A bipartisan bill – if passed – would lift the requirement that New Jersey public school teachers live in-state.
The residency rule began in 2011 under the Chris Christie administration as part of the New Jersey First Act, which required public employees to live in New Jersey.
Under this bill, that requirement would be waived for teachers for three years.
The New Jersey Education Association supports the bill, saying in a statement:
“…we need to expand our pool to include those who live in other states but are close enough to commute. Other states don’t hesitate to recruit in New Jersey, and we should be just as aggressive in our efforts on behalf of our students.”

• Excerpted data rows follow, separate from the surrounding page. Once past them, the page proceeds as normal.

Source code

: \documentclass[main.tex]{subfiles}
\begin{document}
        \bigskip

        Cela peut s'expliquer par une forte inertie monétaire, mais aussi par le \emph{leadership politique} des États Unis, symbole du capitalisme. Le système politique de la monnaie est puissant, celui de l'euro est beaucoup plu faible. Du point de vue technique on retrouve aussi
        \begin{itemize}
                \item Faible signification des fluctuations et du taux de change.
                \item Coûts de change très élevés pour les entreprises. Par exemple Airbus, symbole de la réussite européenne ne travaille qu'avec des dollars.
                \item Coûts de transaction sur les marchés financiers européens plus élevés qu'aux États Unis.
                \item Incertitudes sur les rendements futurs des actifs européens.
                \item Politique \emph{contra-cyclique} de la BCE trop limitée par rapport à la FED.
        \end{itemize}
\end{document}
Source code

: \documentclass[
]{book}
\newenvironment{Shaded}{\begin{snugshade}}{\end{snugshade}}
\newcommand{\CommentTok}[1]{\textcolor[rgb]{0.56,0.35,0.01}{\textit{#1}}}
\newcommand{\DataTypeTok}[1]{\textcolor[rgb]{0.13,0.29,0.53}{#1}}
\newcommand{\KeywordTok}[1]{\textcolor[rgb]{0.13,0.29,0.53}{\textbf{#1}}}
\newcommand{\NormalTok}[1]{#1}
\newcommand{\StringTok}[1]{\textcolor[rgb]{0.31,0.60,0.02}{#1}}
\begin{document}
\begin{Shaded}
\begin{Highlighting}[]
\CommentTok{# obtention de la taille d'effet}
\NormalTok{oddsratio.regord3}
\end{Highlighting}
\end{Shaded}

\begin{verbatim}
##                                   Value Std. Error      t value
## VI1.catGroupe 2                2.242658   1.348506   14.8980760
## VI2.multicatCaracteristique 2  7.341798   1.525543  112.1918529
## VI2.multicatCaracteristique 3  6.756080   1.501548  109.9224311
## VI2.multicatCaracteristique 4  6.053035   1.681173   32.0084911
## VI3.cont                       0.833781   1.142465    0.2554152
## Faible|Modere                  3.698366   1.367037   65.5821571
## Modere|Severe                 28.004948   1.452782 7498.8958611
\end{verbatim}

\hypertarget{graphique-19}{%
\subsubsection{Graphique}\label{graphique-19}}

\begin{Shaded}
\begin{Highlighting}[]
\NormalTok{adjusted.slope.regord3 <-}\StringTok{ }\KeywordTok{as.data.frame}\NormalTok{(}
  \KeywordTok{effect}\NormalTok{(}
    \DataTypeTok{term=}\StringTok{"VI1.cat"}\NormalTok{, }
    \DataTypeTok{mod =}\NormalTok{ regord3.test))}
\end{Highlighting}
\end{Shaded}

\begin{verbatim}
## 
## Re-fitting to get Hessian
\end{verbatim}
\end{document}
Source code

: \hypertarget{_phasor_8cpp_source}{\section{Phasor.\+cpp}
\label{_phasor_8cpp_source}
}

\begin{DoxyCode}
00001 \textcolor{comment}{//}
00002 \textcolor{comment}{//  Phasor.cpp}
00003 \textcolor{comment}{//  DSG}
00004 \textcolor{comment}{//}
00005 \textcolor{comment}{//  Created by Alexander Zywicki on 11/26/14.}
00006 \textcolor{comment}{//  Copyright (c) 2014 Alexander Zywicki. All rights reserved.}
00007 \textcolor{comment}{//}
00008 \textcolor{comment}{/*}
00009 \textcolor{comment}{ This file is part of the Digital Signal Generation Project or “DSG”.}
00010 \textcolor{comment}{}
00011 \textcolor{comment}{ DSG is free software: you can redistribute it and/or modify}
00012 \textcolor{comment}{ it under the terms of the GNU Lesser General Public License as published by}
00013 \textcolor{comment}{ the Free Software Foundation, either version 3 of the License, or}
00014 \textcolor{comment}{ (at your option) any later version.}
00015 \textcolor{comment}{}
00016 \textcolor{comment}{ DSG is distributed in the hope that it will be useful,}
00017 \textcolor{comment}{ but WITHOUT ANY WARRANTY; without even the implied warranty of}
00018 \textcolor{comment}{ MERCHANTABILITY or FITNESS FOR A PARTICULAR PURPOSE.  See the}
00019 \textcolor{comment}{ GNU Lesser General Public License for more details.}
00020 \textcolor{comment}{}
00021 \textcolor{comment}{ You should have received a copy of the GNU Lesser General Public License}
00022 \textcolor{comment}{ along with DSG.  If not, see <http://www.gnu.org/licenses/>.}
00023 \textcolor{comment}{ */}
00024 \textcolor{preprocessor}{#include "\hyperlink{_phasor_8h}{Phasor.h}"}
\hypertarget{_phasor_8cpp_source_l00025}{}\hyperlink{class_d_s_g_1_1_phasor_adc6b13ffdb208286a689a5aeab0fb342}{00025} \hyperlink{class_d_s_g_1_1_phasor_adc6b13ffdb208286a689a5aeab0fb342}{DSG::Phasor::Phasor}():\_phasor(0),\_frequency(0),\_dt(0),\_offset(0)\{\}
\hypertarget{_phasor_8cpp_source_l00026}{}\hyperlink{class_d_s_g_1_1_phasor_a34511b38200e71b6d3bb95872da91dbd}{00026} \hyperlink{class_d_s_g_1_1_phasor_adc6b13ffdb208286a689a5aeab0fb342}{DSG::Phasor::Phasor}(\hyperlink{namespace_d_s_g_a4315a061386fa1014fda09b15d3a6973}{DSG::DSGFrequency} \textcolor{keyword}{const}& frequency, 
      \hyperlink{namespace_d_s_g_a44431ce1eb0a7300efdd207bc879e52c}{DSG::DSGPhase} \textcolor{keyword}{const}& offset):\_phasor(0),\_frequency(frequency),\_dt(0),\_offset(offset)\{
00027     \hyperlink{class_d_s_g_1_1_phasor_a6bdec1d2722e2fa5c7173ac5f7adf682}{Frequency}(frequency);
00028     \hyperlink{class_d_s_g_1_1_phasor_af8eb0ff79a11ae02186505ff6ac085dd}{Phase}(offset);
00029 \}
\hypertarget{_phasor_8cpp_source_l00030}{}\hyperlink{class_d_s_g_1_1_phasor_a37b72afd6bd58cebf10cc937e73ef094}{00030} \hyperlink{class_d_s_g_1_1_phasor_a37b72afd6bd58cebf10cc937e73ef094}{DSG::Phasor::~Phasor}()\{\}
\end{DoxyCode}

Teacher shortages aren’t just a problem in New Jersey. Nationwide the number of job openings in education went up 7.6% between 2021 and 2022.
Desperate educators say lifting the residency rule is worth a try.
“There’s no reason why Pennsylvania teachers can’t come here and NJ teachers can’t go there,” said Tarchichi. “That’s the way it should be.”
The Camden Education Fund is a nonprofit that works with Camden schools and has several initiatives to recruit and retain teachers.
While they have partnerships with several colleges in New Jersey, they would welcome the chance to recruit from neighboring states.
“It’s a competitive job market,” said Giana Campbell, executive director of the Camden Education Fund. “And so we want to be able to cast a wider net and make sure that we’re not only getting the best talent in New Jersey but also the best talent from other nearby cities.”
The bill does say schools should make a “good faith effort” to hire New Jersey residents, and at the end of the three-year period, the state must evaluate how it went along with any unintended consequences.
The bill still has to be passed by the state assembly and it has to be signed by Governor Murphy.